*What is required:* Wherever the word "single" turns up in a line of the entries, copy that line.

Saved data entries
+++

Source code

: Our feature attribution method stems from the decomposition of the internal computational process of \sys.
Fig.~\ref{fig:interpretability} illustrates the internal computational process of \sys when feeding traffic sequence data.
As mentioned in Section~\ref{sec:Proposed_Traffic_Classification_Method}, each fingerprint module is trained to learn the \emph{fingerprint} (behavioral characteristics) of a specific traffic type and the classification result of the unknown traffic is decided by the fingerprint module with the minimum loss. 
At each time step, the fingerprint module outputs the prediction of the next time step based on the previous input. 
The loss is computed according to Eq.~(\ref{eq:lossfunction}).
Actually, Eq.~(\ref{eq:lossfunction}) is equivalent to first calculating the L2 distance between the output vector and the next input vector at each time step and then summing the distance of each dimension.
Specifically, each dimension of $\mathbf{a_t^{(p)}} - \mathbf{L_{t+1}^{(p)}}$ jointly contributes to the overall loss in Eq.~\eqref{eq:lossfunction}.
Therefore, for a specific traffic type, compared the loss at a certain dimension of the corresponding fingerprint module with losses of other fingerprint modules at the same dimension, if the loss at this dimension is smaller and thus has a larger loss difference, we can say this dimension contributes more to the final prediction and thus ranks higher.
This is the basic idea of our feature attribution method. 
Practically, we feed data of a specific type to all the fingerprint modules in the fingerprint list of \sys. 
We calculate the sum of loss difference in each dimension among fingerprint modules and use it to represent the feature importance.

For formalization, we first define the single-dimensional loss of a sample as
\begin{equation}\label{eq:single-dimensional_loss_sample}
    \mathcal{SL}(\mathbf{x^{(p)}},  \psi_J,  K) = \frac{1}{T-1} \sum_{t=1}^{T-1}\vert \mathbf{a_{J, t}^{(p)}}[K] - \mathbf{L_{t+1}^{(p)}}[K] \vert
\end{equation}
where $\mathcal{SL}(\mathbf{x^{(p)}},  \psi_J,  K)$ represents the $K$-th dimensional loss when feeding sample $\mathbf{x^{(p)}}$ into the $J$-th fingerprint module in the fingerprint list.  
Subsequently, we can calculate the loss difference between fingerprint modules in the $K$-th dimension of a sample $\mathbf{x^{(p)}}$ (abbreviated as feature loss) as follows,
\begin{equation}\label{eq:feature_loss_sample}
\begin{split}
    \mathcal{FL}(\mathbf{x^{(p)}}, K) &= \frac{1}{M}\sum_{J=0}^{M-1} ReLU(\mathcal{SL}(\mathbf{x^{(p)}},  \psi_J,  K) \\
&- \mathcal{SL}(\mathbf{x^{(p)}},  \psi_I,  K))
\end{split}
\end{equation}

+++

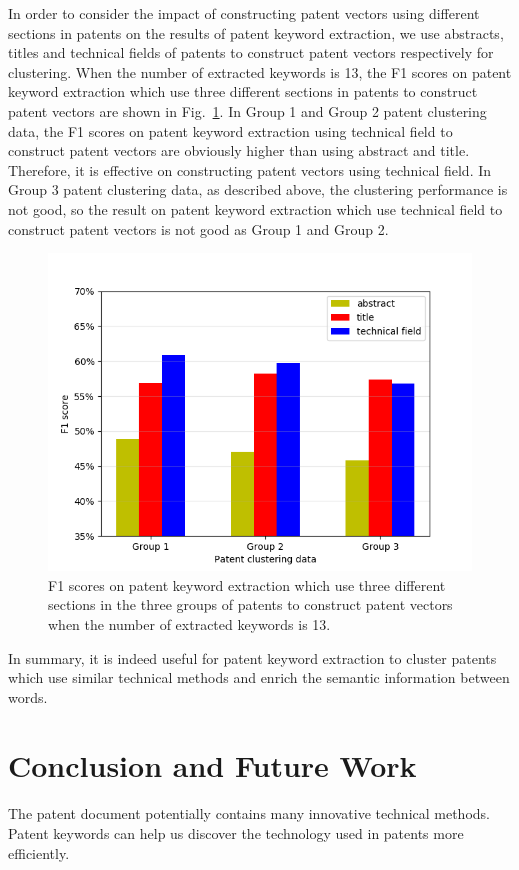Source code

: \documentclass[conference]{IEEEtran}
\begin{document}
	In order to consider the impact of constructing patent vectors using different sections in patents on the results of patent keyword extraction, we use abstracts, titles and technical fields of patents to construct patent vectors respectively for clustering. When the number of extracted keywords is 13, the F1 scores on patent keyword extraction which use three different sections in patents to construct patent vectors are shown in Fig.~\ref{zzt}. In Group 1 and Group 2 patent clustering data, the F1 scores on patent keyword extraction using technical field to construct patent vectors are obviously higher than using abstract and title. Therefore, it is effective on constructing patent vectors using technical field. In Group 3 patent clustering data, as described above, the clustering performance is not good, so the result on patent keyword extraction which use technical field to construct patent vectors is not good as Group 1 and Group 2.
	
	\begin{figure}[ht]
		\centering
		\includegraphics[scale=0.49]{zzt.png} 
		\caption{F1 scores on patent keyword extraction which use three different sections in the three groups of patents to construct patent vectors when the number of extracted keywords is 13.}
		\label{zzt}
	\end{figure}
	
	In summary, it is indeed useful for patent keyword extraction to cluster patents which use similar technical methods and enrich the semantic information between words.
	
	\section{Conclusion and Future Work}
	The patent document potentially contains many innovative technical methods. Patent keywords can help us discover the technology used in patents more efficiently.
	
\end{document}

+++

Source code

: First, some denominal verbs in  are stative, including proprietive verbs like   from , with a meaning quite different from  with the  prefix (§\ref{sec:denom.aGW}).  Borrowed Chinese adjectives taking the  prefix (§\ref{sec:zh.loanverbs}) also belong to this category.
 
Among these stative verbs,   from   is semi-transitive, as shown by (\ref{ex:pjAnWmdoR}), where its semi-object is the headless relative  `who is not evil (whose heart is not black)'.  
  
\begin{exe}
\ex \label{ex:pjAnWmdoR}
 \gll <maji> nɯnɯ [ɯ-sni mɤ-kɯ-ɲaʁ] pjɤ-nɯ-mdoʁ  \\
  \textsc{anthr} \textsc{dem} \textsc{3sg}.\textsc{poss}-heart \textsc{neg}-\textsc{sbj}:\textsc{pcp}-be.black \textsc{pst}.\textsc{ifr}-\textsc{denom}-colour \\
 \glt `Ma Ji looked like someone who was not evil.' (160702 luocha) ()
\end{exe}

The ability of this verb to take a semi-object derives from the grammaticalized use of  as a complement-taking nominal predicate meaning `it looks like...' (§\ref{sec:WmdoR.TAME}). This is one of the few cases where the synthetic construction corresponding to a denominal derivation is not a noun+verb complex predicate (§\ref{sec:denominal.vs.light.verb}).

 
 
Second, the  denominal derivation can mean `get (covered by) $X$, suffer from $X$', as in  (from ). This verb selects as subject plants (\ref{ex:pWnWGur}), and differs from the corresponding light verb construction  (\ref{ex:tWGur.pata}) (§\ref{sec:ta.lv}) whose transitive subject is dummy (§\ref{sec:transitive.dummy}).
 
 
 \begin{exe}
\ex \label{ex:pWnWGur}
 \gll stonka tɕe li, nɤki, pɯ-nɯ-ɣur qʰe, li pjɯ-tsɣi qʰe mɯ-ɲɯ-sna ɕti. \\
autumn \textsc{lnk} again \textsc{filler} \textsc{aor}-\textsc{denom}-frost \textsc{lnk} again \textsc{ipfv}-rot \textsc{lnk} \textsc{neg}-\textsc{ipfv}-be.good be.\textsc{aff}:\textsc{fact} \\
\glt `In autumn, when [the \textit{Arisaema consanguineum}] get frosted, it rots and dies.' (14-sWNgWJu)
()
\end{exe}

+++

*Response area:*
For formalization, we first define the single-dimensional loss of a sample as
\begin{equation}\label{eq:single-dimensional_loss_sample}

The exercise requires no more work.